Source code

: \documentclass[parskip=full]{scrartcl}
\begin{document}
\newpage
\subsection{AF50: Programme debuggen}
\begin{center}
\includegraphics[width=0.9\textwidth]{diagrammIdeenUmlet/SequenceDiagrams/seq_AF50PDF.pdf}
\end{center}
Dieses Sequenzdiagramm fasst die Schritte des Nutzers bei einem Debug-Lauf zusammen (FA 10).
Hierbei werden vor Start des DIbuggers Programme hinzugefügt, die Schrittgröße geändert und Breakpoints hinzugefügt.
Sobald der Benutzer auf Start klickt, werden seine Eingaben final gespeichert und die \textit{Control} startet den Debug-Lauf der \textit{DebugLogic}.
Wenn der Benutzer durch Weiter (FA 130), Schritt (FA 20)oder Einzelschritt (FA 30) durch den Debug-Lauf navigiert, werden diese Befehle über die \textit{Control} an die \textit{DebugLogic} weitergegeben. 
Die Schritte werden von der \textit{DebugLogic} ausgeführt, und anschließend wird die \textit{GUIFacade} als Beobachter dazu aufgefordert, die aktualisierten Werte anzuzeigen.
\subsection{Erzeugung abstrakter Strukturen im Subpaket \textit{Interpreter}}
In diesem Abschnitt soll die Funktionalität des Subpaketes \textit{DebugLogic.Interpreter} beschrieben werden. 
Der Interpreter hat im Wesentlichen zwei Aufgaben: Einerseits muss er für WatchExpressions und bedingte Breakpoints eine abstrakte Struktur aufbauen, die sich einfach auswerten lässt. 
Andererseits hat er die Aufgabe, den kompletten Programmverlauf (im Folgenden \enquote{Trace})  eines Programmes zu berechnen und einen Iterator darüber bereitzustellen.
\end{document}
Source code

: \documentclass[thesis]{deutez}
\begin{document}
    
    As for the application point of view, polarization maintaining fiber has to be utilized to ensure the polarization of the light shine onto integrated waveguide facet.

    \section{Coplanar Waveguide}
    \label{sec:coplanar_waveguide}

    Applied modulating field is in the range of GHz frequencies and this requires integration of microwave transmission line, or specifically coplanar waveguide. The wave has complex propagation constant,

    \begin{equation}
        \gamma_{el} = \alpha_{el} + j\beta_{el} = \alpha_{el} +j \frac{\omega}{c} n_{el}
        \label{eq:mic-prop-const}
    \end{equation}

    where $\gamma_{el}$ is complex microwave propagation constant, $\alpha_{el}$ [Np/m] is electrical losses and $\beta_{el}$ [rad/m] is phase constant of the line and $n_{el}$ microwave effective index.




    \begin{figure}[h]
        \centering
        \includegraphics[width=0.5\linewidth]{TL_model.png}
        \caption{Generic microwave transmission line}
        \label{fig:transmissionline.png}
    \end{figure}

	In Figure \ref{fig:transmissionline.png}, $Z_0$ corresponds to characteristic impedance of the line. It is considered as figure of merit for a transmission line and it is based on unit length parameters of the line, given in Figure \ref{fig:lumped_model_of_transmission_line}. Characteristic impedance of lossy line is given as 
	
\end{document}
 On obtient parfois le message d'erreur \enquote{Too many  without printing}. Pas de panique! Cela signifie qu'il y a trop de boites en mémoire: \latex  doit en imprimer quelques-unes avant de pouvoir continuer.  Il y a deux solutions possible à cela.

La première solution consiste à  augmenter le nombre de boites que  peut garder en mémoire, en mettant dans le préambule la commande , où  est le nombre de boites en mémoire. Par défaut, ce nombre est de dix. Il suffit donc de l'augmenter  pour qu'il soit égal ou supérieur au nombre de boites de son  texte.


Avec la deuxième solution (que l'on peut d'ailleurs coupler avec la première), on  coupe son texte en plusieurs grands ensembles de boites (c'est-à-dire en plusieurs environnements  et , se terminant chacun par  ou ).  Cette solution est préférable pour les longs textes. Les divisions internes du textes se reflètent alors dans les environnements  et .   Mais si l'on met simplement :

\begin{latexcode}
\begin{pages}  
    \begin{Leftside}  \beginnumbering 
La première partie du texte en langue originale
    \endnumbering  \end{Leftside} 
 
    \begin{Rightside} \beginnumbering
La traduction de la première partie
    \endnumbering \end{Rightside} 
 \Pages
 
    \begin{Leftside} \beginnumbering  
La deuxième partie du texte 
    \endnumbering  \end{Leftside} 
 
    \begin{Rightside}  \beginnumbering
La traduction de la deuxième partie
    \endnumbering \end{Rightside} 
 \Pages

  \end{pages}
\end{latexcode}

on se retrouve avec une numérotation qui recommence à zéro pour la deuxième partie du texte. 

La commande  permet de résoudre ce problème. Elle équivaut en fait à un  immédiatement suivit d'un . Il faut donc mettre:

--------------------

◆ **TASK STATEMENT**
Which lines of the data include the word "includegraphics"? Copy each one.

◆ **YOUR SOLUTION**
\includegraphics[width=0.9\textwidth]{diagrammIdeenUmlet/SequenceDiagrams/seq_AF50PDF.pdf}
        \includegraphics[width=0.5\linewidth]{TL_model.png}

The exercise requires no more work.